* _Exercise aim_: All that is needed is each line of the entries holding the word "Delta", copied as it stands.

──────── The data

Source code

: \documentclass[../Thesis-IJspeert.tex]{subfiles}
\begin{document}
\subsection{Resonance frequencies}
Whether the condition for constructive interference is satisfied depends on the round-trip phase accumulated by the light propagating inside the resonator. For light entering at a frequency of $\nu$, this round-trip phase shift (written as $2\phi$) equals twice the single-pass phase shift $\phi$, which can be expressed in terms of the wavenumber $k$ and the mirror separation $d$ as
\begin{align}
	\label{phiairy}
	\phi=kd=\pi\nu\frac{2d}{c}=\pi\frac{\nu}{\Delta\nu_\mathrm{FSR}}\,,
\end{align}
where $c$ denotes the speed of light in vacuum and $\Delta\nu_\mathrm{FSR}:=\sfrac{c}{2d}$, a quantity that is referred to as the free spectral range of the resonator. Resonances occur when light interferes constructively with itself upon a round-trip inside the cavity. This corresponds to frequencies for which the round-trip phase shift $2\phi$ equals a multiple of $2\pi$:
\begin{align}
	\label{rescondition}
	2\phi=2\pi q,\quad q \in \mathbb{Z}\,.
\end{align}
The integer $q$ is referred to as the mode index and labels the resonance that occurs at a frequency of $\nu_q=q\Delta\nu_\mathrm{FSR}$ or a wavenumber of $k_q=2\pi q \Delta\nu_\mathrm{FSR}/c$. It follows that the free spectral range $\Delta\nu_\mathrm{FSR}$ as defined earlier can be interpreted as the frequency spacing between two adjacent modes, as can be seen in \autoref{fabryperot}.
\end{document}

────────────────
──────── The data

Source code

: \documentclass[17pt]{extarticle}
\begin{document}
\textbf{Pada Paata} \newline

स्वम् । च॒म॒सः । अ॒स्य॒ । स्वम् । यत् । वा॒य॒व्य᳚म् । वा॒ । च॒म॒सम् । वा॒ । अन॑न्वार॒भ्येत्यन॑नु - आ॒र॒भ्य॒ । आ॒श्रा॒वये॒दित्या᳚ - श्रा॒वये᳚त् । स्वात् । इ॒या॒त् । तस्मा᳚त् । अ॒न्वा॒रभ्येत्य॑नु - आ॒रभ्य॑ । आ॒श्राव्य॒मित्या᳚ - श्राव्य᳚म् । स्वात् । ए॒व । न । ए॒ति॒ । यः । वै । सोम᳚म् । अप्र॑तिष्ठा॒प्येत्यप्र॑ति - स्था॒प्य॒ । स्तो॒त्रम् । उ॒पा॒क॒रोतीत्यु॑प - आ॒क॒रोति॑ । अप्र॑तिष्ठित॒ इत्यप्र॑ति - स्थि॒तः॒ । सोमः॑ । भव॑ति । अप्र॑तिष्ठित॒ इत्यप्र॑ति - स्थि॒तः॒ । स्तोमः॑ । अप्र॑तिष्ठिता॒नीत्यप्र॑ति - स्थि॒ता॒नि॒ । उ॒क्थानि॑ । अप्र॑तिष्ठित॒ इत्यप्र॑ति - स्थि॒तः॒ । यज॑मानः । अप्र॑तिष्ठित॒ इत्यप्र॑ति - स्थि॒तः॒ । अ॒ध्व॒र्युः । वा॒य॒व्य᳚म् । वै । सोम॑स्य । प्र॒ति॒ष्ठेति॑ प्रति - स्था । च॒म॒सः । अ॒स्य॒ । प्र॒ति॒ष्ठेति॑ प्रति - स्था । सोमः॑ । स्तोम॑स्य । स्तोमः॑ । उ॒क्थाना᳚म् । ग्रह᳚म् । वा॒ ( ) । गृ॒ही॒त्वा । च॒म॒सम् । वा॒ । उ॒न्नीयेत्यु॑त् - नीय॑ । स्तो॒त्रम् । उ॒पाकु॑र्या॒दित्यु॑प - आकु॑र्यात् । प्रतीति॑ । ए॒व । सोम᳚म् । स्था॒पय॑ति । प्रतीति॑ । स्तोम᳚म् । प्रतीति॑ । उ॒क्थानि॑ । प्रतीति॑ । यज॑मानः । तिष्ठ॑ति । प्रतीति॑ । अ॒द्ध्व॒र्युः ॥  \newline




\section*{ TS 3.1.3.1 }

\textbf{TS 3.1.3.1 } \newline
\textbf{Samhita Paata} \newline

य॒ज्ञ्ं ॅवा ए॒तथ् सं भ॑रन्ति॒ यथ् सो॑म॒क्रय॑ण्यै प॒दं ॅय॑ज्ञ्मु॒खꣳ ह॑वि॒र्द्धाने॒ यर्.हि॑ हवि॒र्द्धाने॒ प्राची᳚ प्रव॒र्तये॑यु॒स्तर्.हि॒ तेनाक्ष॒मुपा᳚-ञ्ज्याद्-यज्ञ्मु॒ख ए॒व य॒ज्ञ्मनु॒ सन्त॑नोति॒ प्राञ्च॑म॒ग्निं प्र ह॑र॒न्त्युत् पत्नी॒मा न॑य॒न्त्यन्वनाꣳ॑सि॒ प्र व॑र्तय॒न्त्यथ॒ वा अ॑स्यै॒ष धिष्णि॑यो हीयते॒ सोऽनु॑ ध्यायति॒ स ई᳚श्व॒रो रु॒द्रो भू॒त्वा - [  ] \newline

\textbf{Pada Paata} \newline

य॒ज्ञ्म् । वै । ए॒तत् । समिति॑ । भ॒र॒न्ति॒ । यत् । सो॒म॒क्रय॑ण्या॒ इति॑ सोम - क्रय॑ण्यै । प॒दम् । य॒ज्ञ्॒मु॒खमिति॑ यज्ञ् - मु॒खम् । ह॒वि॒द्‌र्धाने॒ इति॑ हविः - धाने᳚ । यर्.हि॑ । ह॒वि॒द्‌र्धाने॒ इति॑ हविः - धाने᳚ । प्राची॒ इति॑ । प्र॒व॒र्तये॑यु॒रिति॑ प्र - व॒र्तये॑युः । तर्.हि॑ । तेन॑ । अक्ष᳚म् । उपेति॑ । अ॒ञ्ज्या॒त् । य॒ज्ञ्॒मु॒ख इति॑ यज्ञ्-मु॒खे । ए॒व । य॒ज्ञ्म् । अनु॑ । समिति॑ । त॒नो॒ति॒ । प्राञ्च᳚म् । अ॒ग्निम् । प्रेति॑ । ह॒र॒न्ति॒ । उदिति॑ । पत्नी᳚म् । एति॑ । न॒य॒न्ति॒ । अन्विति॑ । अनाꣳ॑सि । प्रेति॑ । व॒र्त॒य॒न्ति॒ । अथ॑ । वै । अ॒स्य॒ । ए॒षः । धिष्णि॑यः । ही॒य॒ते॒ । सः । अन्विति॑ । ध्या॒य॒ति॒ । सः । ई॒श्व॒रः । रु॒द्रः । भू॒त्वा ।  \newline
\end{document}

────────────────

* _The completed task_:
	\phi=kd=\pi\nu\frac{2d}{c}=\pi\frac{\nu}{\Delta\nu_\mathrm{FSR}}\,,
where $c$ denotes the speed of light in vacuum and $\Delta\nu_\mathrm{FSR}:=\sfrac{c}{2d}$, a quantity that is referred to as the free spectral range of the resonator. Resonances occur when light interferes constructively with itself upon a round-trip inside the cavity. This corresponds to frequencies for which the round-trip phase shift $2\phi$ equals a multiple of $2\pi$:
The integer $q$ is referred to as the mode index and labels the resonance that occurs at a frequency of $\nu_q=q\Delta\nu_\mathrm{FSR}$ or a wavenumber of $k_q=2\pi q \Delta\nu_\mathrm{FSR}/c$. It follows that the free spectral range $\Delta\nu_\mathrm{FSR}$ as defined earlier can be interpreted as the frequency spacing between two adjacent modes, as can be seen in \autoref{fabryperot}.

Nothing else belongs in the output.